▶ [Material shown]:
━━━━━━━━━━━━━━━━━━━━
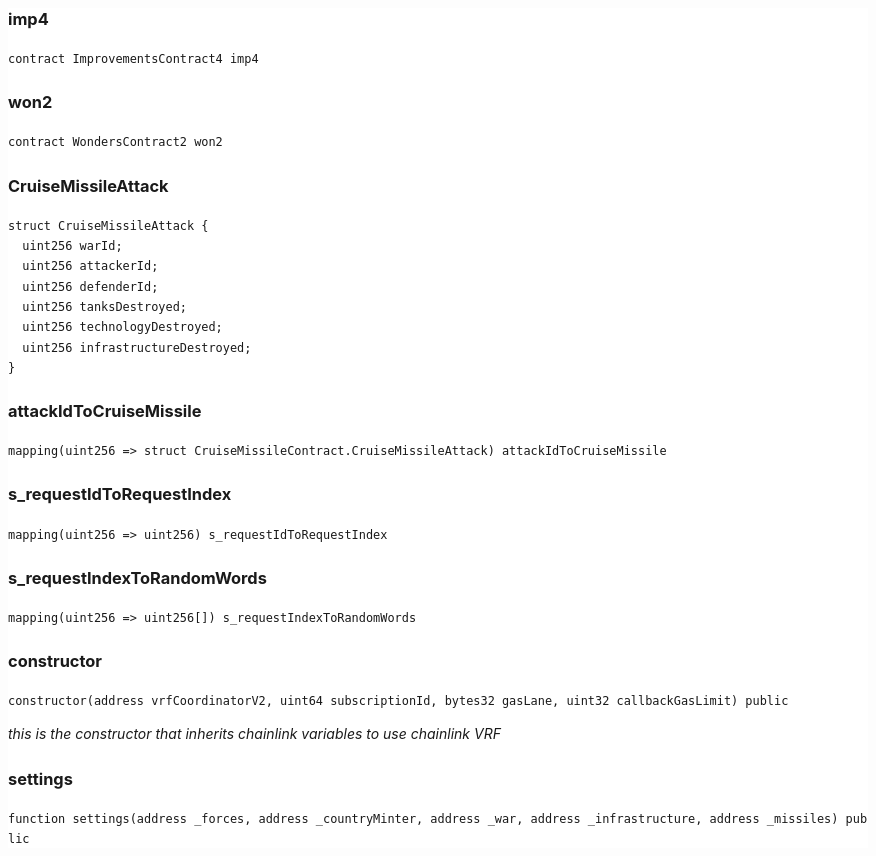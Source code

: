 ### imp4

```solidity
contract ImprovementsContract4 imp4
```

### won2

```solidity
contract WondersContract2 won2
```

### CruiseMissileAttack

```solidity
struct CruiseMissileAttack {
  uint256 warId;
  uint256 attackerId;
  uint256 defenderId;
  uint256 tanksDestroyed;
  uint256 technologyDestroyed;
  uint256 infrastructureDestroyed;
}
```

### attackIdToCruiseMissile

```solidity
mapping(uint256 => struct CruiseMissileContract.CruiseMissileAttack) attackIdToCruiseMissile
```

### s_requestIdToRequestIndex

```solidity
mapping(uint256 => uint256) s_requestIdToRequestIndex
```

### s_requestIndexToRandomWords

```solidity
mapping(uint256 => uint256[]) s_requestIndexToRandomWords
```

### constructor

```solidity
constructor(address vrfCoordinatorV2, uint64 subscriptionId, bytes32 gasLane, uint32 callbackGasLimit) public
```

_this is the constructor that inherits chainlink variables to use chainlink VRF_

### settings

```solidity
function settings(address _forces, address _countryMinter, address _war, address _infrastructure, address _missiles) public
```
━━━━━━━━━━━━━━━━━━━━
▶ [Your instructions]: What lines in the records contain the word "public"? Return each one.

▶ [Task answer]:
constructor(address vrfCoordinatorV2, uint64 subscriptionId, bytes32 gasLane, uint32 callbackGasLimit) public
function settings(address _forces, address _countryMinter, address _war, address _infrastructure, address _missiles) public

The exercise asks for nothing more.